> **WHAT IS EXPECTED**
The entries that follow include a run beginning at the line with "print('文件出错了原因是：'+str(reason))" and ending at the line with "choices = g.choicebox(msg,title,choices)"; restate that run word for word and leave the rest out.

============================================================

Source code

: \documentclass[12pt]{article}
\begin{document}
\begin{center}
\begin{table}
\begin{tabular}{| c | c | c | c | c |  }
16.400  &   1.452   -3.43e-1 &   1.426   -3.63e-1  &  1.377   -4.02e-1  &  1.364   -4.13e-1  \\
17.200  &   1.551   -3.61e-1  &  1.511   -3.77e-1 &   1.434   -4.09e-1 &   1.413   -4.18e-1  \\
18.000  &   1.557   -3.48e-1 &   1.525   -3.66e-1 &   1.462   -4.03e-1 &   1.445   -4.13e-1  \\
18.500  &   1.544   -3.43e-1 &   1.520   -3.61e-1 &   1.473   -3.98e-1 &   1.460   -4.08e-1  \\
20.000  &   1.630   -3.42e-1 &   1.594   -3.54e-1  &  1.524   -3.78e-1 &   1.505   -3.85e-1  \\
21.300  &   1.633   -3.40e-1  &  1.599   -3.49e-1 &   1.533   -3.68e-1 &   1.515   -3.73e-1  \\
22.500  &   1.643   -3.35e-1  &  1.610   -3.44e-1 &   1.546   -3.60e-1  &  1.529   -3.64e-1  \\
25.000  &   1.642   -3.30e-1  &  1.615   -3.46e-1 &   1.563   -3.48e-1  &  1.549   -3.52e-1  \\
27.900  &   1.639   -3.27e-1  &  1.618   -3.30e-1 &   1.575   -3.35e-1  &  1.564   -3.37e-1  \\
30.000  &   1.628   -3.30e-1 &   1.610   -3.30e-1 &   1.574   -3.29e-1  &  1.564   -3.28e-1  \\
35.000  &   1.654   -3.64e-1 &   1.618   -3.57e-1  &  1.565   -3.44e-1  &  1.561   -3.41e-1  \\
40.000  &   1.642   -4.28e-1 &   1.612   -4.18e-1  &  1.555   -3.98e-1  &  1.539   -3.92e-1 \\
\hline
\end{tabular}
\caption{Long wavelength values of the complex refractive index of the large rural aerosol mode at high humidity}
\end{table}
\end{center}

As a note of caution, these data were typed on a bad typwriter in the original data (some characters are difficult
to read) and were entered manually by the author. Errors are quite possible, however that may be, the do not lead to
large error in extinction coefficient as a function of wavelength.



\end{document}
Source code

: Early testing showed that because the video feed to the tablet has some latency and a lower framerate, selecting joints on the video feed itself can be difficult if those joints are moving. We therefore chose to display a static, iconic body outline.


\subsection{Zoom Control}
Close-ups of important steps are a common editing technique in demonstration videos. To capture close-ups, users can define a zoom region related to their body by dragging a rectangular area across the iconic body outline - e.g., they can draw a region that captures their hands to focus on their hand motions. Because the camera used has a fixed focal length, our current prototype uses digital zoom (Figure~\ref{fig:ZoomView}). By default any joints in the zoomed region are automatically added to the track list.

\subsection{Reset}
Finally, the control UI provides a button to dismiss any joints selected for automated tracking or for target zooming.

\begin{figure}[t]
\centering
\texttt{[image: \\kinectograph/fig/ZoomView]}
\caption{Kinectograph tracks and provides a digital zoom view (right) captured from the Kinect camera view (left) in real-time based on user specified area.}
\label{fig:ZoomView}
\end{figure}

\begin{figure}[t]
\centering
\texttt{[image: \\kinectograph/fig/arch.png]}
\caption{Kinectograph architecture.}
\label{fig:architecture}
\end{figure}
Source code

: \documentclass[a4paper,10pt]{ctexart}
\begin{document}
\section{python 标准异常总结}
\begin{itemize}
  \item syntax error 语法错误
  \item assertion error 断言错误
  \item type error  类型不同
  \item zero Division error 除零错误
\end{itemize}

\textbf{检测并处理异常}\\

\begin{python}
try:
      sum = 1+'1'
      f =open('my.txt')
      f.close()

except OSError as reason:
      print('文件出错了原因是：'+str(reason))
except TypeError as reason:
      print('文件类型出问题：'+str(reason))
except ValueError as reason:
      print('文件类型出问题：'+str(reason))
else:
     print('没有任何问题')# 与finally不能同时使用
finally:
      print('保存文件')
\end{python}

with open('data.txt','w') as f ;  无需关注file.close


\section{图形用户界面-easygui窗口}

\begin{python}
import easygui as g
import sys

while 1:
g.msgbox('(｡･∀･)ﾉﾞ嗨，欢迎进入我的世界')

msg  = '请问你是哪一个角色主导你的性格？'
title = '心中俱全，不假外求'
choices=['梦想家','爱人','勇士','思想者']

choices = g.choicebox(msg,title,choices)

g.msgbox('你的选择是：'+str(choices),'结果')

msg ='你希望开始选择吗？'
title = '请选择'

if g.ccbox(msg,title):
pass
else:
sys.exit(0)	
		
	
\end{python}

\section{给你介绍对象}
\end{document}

============================================================

> **RESULT FOR THIS TASK**
      print('文件出错了原因是：'+str(reason))
except TypeError as reason:
      print('文件类型出问题：'+str(reason))
except ValueError as reason:
      print('文件类型出问题：'+str(reason))
else:
     print('没有任何问题')# 与finally不能同时使用
finally:
      print('保存文件')
\end{python}

with open('data.txt','w') as f ;  无需关注file.close


\section{图形用户界面-easygui窗口}

\begin{python}
import easygui as g
import sys

while 1:
g.msgbox('(｡･∀･)ﾉﾞ嗨，欢迎进入我的世界')

msg  = '请问你是哪一个角色主导你的性格？'
title = '心中俱全，不假外求'
choices=['梦想家','爱人','勇士','思想者']

choices = g.choicebox(msg,title,choices)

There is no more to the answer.